Start of DATA FOR ANALYSIS

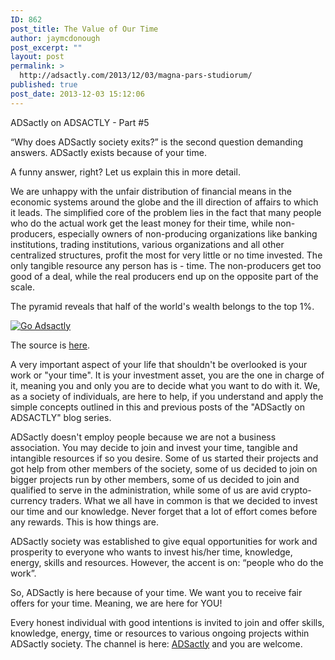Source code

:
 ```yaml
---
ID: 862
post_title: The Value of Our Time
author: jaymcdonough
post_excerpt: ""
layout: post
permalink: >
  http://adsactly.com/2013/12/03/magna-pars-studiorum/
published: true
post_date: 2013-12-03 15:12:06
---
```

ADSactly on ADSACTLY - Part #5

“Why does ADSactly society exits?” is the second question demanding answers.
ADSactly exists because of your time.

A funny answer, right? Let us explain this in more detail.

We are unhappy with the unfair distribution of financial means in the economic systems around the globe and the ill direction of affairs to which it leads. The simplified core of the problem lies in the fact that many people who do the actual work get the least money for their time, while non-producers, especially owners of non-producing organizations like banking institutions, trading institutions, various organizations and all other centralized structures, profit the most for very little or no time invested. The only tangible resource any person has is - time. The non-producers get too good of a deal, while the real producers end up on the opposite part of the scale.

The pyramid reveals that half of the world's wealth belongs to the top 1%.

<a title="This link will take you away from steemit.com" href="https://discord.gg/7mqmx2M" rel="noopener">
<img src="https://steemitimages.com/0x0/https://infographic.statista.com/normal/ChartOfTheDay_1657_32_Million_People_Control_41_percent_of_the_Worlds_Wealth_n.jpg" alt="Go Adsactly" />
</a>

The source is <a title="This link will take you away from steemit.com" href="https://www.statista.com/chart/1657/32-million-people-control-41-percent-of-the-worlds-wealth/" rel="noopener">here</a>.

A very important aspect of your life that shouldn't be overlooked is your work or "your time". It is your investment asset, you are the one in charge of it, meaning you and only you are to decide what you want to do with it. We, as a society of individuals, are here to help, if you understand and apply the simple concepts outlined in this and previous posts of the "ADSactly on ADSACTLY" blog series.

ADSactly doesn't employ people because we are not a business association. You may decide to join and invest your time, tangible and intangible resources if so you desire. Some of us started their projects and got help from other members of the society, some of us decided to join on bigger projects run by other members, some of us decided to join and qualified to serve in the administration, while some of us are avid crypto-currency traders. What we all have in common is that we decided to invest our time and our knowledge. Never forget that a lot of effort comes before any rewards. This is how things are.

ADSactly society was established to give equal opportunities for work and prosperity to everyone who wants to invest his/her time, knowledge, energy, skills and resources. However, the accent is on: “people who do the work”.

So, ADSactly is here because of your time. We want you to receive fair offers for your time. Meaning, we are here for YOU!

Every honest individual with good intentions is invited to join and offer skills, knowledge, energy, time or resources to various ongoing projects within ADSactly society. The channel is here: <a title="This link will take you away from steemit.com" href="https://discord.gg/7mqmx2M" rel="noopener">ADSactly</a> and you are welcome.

End of DATA FOR ANALYSIS

TASK INSTRUCTIONS
The lines you need are those containing "join"; find them in the records and copy them.

SOLUTION TO THIS EXERCISE
ADSactly doesn't employ people because we are not a business association. You may decide to join and invest your time, tangible and intangible resources if so you desire. Some of us started their projects and got help from other members of the society, some of us decided to join on bigger projects run by other members, some of us decided to join and qualified to serve in the administration, while some of us are avid crypto-currency traders. What we all have in common is that we decided to invest our time and our knowledge. Never forget that a lot of effort comes before any rewards. This is how things are.
Every honest individual with good intentions is invited to join and offer skills, knowledge, energy, time or resources to various ongoing projects within ADSactly society. The channel is here: <a title="This link will take you away from steemit.com" href="https://discord.gg/7mqmx2M" rel="noopener">ADSactly</a> and you are welcome.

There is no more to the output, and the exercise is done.